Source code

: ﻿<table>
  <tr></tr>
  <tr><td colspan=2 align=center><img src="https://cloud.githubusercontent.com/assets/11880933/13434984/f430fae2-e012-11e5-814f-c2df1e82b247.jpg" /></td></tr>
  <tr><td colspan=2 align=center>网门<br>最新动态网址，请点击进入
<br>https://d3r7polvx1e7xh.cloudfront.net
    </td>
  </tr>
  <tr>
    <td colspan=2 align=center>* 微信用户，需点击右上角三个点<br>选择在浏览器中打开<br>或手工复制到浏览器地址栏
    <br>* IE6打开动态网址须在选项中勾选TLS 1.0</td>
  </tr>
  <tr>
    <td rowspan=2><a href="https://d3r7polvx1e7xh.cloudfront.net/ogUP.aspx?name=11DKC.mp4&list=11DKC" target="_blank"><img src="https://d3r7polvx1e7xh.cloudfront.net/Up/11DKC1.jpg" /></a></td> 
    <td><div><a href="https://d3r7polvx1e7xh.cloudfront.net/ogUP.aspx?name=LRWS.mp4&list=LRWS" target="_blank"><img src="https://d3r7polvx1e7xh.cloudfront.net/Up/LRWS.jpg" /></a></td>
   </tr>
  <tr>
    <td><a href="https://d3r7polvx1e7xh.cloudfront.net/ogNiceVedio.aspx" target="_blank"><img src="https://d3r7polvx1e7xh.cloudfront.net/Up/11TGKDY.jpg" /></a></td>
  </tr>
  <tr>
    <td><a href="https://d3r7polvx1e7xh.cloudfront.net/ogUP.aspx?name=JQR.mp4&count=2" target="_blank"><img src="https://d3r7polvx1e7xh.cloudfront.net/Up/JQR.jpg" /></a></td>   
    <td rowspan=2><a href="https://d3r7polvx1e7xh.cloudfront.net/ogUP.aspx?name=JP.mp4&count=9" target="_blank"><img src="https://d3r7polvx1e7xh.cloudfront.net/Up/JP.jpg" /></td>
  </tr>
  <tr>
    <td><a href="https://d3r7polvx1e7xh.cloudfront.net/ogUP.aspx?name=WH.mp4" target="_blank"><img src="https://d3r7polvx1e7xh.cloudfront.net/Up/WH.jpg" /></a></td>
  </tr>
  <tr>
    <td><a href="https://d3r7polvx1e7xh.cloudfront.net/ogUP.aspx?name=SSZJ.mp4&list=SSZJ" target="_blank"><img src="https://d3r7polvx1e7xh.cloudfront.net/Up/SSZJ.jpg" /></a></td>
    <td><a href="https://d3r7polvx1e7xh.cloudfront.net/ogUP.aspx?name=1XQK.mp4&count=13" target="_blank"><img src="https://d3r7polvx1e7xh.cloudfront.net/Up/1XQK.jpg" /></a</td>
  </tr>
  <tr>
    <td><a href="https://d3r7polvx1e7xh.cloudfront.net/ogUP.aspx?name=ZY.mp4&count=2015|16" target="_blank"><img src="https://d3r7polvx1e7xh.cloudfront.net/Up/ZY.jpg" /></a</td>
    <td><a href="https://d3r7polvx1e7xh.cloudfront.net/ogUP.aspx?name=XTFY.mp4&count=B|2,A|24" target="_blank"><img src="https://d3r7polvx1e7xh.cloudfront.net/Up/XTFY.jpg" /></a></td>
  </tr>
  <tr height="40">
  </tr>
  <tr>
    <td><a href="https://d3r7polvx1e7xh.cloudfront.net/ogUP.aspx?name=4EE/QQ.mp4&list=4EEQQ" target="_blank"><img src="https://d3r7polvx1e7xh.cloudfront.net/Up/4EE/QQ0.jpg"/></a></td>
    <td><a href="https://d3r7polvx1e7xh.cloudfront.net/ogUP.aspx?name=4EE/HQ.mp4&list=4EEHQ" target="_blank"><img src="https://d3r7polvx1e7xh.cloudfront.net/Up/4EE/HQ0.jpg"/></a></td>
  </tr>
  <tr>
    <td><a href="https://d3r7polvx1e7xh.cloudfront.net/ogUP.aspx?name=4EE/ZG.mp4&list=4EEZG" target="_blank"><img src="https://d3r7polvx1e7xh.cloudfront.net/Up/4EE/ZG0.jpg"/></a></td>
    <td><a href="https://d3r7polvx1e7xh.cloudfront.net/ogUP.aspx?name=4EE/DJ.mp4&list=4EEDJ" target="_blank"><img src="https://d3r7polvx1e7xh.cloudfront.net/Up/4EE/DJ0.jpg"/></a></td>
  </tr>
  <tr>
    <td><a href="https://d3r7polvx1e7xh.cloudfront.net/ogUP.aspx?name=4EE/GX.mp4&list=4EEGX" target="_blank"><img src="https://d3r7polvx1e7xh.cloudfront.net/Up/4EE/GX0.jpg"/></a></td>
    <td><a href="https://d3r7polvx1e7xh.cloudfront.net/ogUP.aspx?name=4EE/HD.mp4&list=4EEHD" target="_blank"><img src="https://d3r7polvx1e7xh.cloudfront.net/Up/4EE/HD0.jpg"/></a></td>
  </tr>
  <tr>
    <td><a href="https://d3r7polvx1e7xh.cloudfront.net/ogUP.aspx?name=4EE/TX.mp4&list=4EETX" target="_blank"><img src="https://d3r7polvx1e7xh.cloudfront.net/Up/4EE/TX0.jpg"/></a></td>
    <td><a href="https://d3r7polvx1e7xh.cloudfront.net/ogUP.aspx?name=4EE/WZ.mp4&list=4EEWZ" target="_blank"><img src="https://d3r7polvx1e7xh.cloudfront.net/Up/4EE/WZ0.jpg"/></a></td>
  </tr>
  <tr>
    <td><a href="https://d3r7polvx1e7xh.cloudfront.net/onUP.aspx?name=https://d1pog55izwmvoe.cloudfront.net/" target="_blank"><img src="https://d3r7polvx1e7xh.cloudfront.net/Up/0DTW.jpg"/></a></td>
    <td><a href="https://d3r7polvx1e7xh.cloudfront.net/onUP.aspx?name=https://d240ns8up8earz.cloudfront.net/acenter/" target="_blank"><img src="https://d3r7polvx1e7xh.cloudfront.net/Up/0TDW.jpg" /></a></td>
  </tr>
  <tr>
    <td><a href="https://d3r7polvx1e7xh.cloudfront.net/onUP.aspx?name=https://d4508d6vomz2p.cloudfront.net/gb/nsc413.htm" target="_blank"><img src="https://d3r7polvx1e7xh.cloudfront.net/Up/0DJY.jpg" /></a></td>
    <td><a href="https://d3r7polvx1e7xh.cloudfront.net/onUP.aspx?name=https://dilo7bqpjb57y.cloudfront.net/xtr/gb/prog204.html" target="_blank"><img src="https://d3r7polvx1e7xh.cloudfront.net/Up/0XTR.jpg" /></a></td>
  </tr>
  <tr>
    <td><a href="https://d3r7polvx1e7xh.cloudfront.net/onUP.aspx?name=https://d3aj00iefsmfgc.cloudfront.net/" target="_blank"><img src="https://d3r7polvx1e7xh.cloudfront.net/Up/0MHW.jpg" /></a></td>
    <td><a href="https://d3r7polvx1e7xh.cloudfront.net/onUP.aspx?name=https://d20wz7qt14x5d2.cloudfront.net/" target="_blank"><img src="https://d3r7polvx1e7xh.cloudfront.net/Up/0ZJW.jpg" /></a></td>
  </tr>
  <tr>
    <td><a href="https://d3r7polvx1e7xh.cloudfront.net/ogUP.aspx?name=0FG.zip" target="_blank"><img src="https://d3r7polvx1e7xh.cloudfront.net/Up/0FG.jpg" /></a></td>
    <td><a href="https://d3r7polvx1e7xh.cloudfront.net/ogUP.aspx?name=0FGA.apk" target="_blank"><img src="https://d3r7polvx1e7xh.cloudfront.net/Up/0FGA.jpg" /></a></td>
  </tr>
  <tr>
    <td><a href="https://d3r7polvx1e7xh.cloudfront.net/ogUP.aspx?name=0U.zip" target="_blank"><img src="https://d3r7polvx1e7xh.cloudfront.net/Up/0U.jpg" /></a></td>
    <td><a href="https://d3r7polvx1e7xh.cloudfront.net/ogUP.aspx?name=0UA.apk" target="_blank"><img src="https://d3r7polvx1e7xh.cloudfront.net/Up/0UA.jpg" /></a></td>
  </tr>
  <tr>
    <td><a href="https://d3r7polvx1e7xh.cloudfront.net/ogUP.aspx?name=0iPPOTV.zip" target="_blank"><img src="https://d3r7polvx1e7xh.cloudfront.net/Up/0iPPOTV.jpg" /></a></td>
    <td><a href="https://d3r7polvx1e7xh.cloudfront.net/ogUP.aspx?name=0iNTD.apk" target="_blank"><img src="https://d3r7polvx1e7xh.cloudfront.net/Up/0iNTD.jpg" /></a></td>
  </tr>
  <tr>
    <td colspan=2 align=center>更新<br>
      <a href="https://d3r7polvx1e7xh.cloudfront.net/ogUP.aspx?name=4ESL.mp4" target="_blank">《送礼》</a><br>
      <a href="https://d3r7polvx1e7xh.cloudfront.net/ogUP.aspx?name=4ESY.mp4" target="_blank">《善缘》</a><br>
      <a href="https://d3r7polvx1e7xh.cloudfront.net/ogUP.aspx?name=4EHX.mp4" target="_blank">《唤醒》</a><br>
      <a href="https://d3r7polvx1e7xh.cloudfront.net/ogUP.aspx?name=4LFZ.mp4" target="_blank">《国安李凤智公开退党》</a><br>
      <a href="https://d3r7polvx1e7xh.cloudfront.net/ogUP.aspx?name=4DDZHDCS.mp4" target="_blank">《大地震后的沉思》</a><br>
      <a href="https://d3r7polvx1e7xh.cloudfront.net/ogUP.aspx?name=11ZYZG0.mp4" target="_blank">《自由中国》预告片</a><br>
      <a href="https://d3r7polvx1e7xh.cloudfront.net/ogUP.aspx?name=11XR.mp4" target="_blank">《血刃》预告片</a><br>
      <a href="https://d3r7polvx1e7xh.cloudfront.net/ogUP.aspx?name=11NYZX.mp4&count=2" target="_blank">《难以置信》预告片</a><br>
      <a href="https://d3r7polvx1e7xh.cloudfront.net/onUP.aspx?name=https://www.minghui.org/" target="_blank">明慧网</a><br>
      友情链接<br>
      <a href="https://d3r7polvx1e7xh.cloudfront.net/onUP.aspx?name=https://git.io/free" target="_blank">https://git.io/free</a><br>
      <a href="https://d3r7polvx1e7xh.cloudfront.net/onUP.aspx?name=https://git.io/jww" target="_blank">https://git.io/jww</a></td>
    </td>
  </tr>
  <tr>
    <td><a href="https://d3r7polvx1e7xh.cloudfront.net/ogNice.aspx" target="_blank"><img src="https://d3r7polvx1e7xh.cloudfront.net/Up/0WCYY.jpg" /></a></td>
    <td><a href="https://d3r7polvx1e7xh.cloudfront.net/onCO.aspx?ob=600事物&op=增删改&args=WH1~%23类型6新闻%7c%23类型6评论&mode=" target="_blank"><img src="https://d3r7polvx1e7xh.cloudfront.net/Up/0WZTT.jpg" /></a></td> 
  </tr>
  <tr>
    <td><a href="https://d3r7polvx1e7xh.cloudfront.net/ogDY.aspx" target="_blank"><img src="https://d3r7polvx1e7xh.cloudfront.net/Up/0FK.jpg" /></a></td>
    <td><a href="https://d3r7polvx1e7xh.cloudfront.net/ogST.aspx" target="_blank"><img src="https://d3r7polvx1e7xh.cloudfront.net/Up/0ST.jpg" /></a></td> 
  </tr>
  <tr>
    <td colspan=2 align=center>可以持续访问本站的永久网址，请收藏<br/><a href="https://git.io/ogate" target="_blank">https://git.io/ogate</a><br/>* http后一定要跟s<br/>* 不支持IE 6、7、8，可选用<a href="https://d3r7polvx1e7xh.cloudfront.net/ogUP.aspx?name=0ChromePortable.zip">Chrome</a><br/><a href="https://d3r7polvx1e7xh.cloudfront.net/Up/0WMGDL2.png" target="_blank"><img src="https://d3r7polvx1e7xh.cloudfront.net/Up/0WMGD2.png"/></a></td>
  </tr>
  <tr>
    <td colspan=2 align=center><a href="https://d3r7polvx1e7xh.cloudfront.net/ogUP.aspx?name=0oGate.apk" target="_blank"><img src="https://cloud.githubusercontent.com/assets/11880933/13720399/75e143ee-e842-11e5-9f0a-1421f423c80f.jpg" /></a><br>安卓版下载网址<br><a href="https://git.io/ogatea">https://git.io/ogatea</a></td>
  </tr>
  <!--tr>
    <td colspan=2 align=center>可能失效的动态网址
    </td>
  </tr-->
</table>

※ ※ ※

ASSIGNMENT: State how many lines of the material contain the string "count", with no other words.

ANSWER BOX: 6